_AIM OF THE EXERCISE:_ Answer with a bare number: the count of lines in the records below that have the word "functions".

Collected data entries

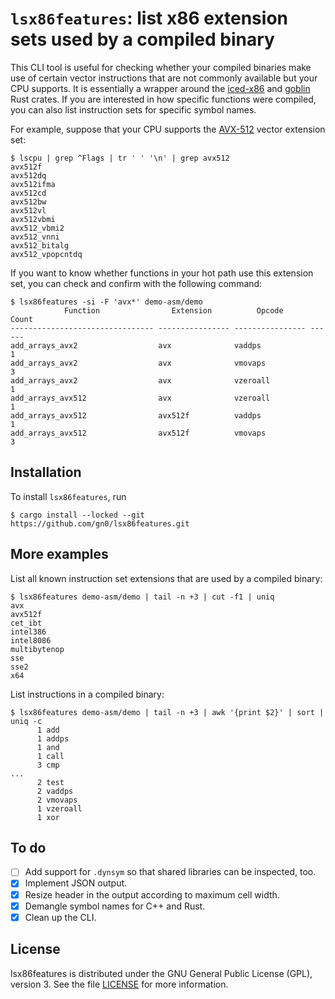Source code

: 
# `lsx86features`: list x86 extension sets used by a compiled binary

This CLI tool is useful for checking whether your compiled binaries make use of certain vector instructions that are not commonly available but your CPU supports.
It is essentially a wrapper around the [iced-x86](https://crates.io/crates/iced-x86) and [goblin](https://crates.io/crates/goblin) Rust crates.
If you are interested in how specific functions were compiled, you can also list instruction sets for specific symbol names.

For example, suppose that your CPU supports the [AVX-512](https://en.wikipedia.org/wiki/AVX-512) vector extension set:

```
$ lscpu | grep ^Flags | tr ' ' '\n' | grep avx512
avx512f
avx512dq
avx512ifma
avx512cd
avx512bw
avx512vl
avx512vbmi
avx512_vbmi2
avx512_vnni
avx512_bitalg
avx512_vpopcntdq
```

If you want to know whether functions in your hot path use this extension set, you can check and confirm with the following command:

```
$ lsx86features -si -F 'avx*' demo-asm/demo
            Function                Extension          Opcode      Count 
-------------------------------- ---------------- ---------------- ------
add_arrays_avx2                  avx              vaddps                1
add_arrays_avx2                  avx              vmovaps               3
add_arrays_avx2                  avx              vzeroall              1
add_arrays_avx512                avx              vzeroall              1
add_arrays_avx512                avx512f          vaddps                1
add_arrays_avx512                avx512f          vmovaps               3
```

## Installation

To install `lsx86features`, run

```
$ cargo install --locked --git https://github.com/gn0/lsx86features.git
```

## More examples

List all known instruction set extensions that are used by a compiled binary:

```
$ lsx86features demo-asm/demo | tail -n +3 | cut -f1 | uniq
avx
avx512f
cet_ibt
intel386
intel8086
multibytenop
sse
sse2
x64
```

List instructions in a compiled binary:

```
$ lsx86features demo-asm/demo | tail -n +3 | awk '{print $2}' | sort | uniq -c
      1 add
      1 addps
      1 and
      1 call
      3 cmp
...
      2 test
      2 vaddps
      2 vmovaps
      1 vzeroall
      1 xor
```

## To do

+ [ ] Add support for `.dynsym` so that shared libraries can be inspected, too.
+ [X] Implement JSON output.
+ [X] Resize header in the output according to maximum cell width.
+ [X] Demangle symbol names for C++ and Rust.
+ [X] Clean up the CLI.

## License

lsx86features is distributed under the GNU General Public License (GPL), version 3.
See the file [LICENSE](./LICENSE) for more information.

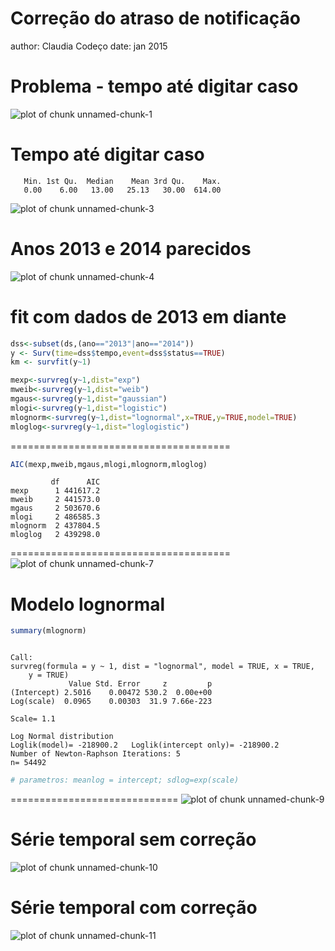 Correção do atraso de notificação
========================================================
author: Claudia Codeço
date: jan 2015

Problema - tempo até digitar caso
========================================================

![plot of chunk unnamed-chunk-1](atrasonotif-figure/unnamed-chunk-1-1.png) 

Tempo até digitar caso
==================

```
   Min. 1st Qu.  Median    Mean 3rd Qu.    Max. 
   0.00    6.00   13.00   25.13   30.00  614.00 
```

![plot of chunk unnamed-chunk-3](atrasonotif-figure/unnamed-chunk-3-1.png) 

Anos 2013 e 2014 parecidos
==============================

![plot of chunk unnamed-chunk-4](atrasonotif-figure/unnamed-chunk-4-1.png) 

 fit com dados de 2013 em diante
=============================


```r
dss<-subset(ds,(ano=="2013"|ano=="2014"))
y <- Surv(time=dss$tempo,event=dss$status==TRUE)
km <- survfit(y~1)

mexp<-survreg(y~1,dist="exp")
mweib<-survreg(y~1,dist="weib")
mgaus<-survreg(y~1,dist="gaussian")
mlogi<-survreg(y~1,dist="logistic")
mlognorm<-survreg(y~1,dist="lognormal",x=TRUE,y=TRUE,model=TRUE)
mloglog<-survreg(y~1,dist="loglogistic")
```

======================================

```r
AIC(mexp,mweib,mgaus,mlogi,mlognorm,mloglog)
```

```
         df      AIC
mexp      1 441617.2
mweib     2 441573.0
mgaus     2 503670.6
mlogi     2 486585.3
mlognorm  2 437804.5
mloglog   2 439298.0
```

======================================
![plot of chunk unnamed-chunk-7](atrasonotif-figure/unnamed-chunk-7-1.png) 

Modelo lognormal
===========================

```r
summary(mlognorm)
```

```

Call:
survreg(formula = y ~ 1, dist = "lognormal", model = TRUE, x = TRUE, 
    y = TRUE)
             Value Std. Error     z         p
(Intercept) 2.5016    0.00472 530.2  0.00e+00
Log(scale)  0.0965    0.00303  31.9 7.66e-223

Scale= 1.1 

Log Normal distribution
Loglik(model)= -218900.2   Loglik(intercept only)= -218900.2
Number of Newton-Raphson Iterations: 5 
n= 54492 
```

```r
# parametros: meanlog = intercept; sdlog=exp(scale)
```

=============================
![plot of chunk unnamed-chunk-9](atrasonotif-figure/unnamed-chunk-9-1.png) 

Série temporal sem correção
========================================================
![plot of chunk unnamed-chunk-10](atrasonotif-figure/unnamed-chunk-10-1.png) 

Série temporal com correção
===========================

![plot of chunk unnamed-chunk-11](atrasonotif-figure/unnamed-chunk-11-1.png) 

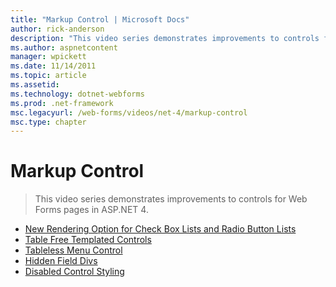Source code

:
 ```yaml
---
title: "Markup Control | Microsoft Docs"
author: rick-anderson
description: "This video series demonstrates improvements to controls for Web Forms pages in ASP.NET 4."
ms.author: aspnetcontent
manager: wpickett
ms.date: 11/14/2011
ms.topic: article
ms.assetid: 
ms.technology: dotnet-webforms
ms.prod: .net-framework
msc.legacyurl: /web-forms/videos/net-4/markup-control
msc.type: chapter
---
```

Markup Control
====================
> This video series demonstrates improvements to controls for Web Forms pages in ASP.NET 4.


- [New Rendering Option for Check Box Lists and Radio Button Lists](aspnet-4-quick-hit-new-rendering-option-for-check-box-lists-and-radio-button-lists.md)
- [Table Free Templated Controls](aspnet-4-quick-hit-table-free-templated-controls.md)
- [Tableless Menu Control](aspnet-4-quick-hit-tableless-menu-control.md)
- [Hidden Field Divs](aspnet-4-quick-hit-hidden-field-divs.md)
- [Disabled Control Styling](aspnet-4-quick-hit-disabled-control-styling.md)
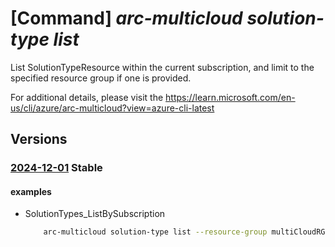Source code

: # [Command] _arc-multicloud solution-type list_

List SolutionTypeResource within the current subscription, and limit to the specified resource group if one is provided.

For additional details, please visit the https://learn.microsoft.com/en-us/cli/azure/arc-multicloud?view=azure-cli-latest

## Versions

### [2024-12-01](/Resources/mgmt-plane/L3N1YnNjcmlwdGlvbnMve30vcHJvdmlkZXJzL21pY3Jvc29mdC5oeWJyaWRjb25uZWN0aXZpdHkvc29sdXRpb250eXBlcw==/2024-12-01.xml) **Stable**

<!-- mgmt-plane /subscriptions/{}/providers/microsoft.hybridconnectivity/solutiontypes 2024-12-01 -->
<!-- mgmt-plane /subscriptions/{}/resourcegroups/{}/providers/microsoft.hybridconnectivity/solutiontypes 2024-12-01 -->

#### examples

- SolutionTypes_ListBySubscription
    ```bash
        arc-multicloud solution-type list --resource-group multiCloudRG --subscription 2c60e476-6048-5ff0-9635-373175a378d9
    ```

_OUTPUT:_ 2